Hay que reconocer, sin embargo, que la delegación de la facultad legislativa no es en sí lo cuestionable. Oponerse a la delegación en sí es oponerse a un síntoma y no a una causa, y como aquélla puede ser el resultado necesario de otras causas, sería debilitar la argumentación. En tanto la facultad que se delega sea simplemente la de establecer reglas generales, puede haber muy buenas razones para que dicten estas reglas las autoridades locales mejor que las centrales. Lo discutible es que deba recurrirse tan a menudo a la delegación porque las cuestiones no puedan reglamentarse por preceptos generales, sino únicamente por la decisión discrecional en cada caso particular. Entonces la delegación significa que se ha concedido poder a alguna autoridad para dar fuerza de ley a lo que, a todos los efectos, son decisiones arbitrarias (descritas comúnmente con la expresión «juzgar el caso según sus circunstancias particulares»).
La delegación de las diversas tareas técnicas a organismos separados, cuando se convierte en un hecho normal, es tan sólo el primer paso en el proceso por el cual una democracia que se embarca en la planificación cede progresivamente sus facultades.
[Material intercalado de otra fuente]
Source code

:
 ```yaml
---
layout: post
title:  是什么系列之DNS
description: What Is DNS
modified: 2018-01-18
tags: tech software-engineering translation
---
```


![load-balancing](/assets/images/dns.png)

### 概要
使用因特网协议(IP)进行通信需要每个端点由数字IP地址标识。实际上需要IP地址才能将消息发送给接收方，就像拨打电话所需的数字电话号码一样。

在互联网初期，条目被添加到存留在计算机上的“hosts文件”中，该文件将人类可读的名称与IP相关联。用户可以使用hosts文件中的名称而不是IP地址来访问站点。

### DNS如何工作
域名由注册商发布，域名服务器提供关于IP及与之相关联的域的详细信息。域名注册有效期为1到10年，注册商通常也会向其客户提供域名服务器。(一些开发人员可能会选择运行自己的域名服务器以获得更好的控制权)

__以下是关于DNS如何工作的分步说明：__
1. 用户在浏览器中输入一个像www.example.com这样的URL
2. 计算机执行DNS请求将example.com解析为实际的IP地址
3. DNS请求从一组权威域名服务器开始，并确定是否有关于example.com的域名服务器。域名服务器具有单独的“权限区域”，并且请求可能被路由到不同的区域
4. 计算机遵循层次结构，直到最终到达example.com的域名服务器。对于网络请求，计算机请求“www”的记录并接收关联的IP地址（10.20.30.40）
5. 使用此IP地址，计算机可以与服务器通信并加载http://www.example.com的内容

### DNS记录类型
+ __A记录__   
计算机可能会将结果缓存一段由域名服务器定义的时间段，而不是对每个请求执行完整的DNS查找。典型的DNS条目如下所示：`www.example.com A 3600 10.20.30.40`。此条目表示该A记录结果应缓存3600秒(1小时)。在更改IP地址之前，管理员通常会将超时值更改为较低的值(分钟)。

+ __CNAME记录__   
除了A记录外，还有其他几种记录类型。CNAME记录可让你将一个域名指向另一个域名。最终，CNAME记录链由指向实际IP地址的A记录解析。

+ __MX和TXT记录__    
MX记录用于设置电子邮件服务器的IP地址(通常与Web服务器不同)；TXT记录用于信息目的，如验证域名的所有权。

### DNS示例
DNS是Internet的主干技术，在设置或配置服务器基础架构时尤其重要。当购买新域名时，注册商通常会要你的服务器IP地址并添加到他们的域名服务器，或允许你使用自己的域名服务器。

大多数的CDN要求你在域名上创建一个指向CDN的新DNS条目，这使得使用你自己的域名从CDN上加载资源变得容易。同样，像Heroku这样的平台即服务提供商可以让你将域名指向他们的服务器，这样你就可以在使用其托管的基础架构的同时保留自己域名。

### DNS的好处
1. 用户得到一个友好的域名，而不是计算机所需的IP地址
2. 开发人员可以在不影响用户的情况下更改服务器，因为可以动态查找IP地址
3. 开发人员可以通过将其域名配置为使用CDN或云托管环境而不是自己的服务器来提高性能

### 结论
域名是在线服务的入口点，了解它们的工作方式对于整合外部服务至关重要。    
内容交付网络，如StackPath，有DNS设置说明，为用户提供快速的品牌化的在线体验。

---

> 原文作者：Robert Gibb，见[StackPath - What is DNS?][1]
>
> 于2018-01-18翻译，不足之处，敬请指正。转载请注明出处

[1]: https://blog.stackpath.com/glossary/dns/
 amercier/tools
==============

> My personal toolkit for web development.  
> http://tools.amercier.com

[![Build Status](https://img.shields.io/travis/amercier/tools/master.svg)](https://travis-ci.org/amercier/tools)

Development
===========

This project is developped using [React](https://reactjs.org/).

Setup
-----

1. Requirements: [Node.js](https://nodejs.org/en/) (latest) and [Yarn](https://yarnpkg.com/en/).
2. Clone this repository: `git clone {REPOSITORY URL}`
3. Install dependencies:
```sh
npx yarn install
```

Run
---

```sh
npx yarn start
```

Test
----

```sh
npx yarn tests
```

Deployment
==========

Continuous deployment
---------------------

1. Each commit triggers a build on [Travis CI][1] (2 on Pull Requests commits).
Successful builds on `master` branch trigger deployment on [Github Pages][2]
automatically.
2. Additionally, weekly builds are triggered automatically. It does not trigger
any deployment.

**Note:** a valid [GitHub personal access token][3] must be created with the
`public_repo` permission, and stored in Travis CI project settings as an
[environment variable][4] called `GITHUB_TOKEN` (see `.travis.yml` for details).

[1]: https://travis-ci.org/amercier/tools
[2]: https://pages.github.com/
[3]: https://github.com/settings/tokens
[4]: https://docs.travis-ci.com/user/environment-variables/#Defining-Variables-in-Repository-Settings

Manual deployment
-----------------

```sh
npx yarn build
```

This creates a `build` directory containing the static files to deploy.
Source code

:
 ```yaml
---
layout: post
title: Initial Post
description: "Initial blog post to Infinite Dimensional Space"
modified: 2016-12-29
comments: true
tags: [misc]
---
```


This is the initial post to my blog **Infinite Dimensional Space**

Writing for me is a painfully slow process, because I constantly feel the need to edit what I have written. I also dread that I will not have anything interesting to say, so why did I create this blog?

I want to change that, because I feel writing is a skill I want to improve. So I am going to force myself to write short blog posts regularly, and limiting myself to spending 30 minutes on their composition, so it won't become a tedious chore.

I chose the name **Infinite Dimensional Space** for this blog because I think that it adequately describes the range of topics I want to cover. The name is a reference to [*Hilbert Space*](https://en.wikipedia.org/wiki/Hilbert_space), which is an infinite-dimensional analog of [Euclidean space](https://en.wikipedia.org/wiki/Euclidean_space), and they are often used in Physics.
El expediente de la delegación no puede, en realidad, eliminar las causas de la impotencia de la democracia, que tanto impacienta a los abogados de la planificación general. La delegación de facultades particulares en organismos autónomos crea un nuevo obstáculo para la consecución de un plan unitario coordinado. Aun si, por este expediente, una democracia lograse planificar todos los sectores de la actividad económica, todavía se vería frente al problema de integrar estos planes separados en un todo unitario. Muchos planes separados no forman un todo planificado —como, de hecho, los planificadores tienen que ser los primeros en admitir— y el resultado aún sería peor que la falta de un plan. Pero los cuerpos legislativos democráticos dudarán mucho antes de ceder la facultad de decisión sobre los puntos de interés vital, y en tanto no la cedan harán imposible a cualquiera la consecución de un plan general. Sin embargo, el acuerdo sobre la necesidad de la planificación, junto con la incapacidad de las asambleas democráticas para producir un plan, provocará demandas cada vez más fuertes a fin de que se otorguen al gobierno o a algún individuo en particular poderes para actuar bajo su propia responsabilidad. Cada vez se extiende más la creencia en que, para que las cosas marchen, las autoridades responsables han de verse libres de las trabas del procedimiento democrático.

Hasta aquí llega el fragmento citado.